Setiap pengajuan yang telah ditolak tidak bisa diubah, sehingga bila ke depannya kamu masih berencana untuk memutar film dalam acara dan waktu yang sama seperti sebelumnya, kamu wajib membuat pengajuan baru. - Informasi dalam popup akan berubah dan bertambah, ketika mulai diproses. Sebagai contoh, perhatikan Gambar 2 berikut ini.

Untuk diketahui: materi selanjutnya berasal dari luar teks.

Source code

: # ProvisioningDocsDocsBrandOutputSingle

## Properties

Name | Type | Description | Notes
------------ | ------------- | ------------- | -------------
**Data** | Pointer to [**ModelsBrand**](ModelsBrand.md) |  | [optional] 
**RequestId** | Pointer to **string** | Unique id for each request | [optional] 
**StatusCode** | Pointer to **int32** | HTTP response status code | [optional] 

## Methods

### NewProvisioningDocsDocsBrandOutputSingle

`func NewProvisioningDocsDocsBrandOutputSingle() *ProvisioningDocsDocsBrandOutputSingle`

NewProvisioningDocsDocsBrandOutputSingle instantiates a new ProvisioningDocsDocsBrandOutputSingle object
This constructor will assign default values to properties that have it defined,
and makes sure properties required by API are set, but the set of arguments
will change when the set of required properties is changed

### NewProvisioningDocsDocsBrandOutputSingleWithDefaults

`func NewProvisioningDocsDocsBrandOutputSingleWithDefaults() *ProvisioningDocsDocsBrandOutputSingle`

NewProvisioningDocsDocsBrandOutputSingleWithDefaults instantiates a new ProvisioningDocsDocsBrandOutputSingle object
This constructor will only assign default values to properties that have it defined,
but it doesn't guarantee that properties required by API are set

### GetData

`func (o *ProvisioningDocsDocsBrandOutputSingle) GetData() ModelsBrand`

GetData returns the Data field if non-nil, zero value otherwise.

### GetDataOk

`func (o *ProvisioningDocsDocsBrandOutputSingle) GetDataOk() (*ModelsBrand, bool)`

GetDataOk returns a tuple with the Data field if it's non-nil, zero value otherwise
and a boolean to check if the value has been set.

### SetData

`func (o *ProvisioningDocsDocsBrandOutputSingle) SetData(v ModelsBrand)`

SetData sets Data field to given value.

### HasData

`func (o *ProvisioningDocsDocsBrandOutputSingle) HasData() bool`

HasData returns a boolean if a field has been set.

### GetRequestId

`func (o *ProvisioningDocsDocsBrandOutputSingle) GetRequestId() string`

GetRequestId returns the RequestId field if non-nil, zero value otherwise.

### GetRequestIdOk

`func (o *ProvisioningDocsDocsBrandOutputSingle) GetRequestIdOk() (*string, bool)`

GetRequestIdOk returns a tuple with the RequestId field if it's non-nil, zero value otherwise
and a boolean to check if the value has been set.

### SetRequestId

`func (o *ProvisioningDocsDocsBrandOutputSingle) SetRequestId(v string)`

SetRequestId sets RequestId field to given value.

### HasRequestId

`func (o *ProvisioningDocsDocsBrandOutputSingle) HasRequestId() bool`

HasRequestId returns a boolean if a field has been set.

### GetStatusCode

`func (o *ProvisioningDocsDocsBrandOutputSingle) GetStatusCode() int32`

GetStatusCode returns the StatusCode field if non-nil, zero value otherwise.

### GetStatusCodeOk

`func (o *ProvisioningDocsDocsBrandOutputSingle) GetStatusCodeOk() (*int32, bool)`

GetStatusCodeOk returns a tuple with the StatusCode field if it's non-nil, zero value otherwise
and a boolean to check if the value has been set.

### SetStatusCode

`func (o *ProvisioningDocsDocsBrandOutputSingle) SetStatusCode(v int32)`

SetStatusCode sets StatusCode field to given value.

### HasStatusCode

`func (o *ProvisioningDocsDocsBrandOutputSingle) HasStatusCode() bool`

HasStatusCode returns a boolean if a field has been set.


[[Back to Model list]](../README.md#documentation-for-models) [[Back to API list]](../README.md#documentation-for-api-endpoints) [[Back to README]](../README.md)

Gambar 2. Perbandingan berkas pengajuan Pemutaran Publik yang berstatus ‘Diajukan’ dan ‘Dalam Proses’. Pada contoh di atas, muncul kolom baru yakni ‘Status Izin’ dan ‘Status Screening Fee’ dengan keterangannya masing-masing. ‘Status Screening Fee’ muncul karena pengaju mengisi kolom ‘Screening Fee’ saat membuat pengajuan. Pada titik ini, pemberitahuan via email akan dikirim ke pembuat film secara otomatis.
Perlu diingat!
Bila pengajuanmu disertai diskusi dan mengundang pembuat film, pemberitahuan undangan ini juga akan diteruskan ke email pembuat film secara otomatis. Meski demikian, ada tidaknya respon balik dari pembuat film di luar dari kontrol pengelola. - Terkait ‘Status Izin‘. Apabila film yang diajukan membutuhkan izin langsung dari pembuat film, maka akan ada periode masa tunggu hingga 14 hari sejak notifikasi ke pembuat film dikirimkan. Apabila hingga 14 hari pembuat film belum memberikan konfirmasi pemberian izin untuk filmnya diputar, maka pengajuan akan dibatalkan. Pemberitahuan pembatalan ini akan dikirimkan ke email PIC yang diberikan.
- Terkait ‘Status Screening Fee‘. Setiap pembuat film berhak melakukan negosiasi atas nilai screening yang diajukan, yang mana bila ini terjadi, email respon pembuat film akan dikirim ke email PIC (penyelenggara) dan ke arsip@ffd.or.id sebagai tembusan (CC) untuk memantau komunikasi yang terjalin antara kedua belah pihak. Ketika kamu sebagai pengaju hendak mengirim respon balik ke pembuat film, pastikan untuk menyertakan arsip@ffd.or.id sebagai tembusan (CC) dalam email balasan. Apabila jarak dengan tanggal pemutaran semakin dekat dan belum adanya kesepakatan terkait nominal screening fee, maka pengajuan akan dibatalkan.Khusus untuk film yang memiliki status Bebas Izin, hal yang sama akan berlaku, kecuali apabila dalam kurun 14 hari (sejak notifikasi dikirimkan ke pembuat film) tidak ada respon sama sekali dari pembuat film, maka nominal Screening Fee akan disepakati otomatis, dan rekening FFD akan menjadi rekening perantara.
- Ketika film yang membutuhkan izin tertulis oleh pembuat telah disetujui, dan bila terdapat elemen screening fee yang telah disepakati, maka status pengajuan akan berubah menjadi ‘Menunggu Transfer’, di mana pengaju diwajibkan untuk mentransfer sesuai nominal yang disepakati oleh pembuat. Notifikasi otomatis juga akan dikirim ke email PIC (penyelenggara). Adapun data rekening tujuan akan tampil dengan memilih ‘Detail transfer’ pada kolom Pembayaran sebagaimana ditunjukkan berikut:

Gambar 3. Data rekening tujuan dan pengiriman bukti transfer tersedia dengan memilih ‘Detail transfer’ pada kolom Pembayaran. Setelah pengaju melakukan pembayaran, pastikan untuk mengunggah bukti transfer agar formulir dapat diproses lebih lanjut. Kesalahan dalam proses transfer di luar tanggung jawab pengelola, sehingga pastikan kamu transfer sesuai data rekening yang tertera dan mengunggah buktinya. Setelah bukti terunggah, kolom Pembayaran akan menampilkan tautan untuk melihat bukti transfer seperti berikut.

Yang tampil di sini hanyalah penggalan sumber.